One principal rode the school bus to encourage a young student. Others made it part of their jobs to learn golf, do the Electric Slide and kiss a pig.
They were among the 17 principals who received The Washington Post's annual Distinguished Educational Leadership Award last night in recognition of their efforts to go beyond the daily demands of their positions in creating exceptional environments for education.
One winner was chosen by the public school systems in each of 16 Washington area jurisdictions, based on nominations from students, colleagues, supervisors and other community members. Another winner represented the area's private schools.
Based on excerpts from the nominations, which were read at the award ceremony by Donald E. Graham, chairman of The Washington Post, the winners combined a commitment to education with the talents and techniques of the best administrators anywhere.
In describing Eugene Bridgett, principal of Calvert High School in Calvert County, Graham told the winners that "like so many of you, he welcomes new ideas."
One of Bridgett's innovations was the launching of Saturday classes for students who needed the extra work. As one who goes the extra mile, Bridgett shows up on Saturdays to teach, according to those who recommended him for the award.
The bus rider was Kelly M. Hall of Leonardtown Elementary School in St. Mary's County, who accompanied a student who feared the trip.
The pig kisser was Susan P. Browning, principal of Loudoun County's Seldens Landing Elementary School. Her osculation honored the reading of 10,000 books by her students.
Doing the Electric Slide before a dance was listed among many ways in which Vicky Stultz went above and beyond the demands of her job at Middletown Elementary School in Frederick County.
The golf lessons were taken by Mary L. Walker of Beacon Heights Elementary School in Prince George's County, who, it was said, believed the game might acquaint her with business leaders who could help her pupils.
A variety of other ideas, abilities and practices won plaudits. Of Ann T. Lewis, of Ferry Farm Elementary School in Stafford County, it was said that she could "charm even the most disagreeable parent." Brenda J. Lewis of Loch Lomond Elementary School in Prince William County was hailed as one who "even shovels snow."
Students recommended Ruth P. Nelson of Taylor Middle School in Fauquier County as one who "also helps with locker jams" and Robert L. Hindman, of Zachary Taylor Elementary School in Arlington County, as a man tall enough to "get kites out of trees."

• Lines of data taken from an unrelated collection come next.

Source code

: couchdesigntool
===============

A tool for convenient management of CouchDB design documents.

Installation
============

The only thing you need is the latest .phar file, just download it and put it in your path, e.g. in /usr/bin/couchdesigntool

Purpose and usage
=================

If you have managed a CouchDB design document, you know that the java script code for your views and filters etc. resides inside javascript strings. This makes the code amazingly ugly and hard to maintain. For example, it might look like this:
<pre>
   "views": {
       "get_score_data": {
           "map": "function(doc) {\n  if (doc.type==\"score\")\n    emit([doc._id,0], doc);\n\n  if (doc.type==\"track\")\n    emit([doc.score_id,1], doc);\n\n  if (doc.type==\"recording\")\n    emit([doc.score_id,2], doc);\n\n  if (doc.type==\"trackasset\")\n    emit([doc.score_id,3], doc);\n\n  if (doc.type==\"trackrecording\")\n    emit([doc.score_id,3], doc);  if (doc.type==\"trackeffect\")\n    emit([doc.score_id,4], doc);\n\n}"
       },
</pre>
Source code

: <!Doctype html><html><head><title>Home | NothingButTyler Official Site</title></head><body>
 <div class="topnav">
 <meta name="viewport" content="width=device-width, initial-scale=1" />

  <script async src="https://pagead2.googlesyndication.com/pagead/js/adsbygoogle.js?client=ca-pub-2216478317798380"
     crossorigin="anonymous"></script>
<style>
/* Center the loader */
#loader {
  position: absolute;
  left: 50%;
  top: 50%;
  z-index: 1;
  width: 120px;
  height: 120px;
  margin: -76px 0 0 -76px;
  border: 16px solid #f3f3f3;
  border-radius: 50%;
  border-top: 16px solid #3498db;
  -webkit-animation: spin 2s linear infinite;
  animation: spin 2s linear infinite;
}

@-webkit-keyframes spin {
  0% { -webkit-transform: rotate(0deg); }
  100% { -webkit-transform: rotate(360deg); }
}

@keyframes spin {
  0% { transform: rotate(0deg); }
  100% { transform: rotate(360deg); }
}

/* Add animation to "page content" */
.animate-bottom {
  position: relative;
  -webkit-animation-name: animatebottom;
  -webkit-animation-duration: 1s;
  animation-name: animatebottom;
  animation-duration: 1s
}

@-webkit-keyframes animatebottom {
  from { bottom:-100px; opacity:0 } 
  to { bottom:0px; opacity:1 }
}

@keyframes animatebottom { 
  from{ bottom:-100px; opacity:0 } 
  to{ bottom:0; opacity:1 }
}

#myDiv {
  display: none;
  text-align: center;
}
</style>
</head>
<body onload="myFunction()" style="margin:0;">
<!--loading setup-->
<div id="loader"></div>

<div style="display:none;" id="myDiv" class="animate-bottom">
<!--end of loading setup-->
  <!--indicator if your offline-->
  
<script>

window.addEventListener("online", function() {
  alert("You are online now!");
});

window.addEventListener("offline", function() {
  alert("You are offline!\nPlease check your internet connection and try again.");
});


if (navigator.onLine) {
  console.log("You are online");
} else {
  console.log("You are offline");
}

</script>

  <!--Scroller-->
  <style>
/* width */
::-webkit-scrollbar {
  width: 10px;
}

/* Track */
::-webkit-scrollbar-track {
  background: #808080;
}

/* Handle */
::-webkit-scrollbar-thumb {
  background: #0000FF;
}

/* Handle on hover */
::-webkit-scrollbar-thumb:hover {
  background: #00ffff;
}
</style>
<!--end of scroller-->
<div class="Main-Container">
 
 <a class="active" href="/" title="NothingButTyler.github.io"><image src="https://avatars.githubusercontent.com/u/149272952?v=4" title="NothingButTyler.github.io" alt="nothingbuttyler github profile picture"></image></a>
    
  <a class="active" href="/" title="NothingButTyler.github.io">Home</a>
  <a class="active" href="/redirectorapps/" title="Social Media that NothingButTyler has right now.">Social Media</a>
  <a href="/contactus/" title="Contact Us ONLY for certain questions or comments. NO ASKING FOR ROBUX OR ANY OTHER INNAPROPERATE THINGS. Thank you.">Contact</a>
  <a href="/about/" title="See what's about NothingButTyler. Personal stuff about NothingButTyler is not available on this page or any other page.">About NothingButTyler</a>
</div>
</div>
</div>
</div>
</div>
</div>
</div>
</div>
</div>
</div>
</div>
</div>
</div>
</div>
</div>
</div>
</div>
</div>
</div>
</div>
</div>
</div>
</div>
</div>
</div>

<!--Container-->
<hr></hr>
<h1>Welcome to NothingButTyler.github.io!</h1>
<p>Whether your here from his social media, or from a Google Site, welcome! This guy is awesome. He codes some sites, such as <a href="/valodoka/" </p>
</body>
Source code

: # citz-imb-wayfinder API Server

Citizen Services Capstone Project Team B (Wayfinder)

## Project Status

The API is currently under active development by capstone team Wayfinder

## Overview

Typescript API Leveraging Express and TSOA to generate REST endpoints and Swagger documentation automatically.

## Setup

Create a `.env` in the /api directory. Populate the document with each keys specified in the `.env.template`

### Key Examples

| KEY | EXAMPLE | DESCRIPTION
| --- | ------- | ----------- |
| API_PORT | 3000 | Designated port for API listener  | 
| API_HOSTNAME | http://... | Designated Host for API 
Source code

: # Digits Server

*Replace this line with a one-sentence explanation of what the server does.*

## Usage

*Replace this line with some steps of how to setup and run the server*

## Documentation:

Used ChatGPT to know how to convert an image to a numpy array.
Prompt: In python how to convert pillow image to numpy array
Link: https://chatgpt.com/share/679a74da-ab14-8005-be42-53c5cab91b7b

Other winners, their schools and systems: Allan D. Arbogast, Ridgeway Elementary, Anne Arundel County; Susan B. Griffith, Mayfield Woods Middle, Howard County; Sharon B. Raimo, St. Coletta of Greater Washington, a private school; David I. Steinberg, Colonel Zadok Magruder High, Montgomery County; Audra F. Sydnor, Liberty Middle, Fairfax County; Deborah Z. Thompson, Douglas MacArthur Elementary, Alexandria, Angela M. Tilghman, Myrtilla Miner Elementary, the District, and Joseph B. Warfield, Milton M. Somers Middle, Charles County.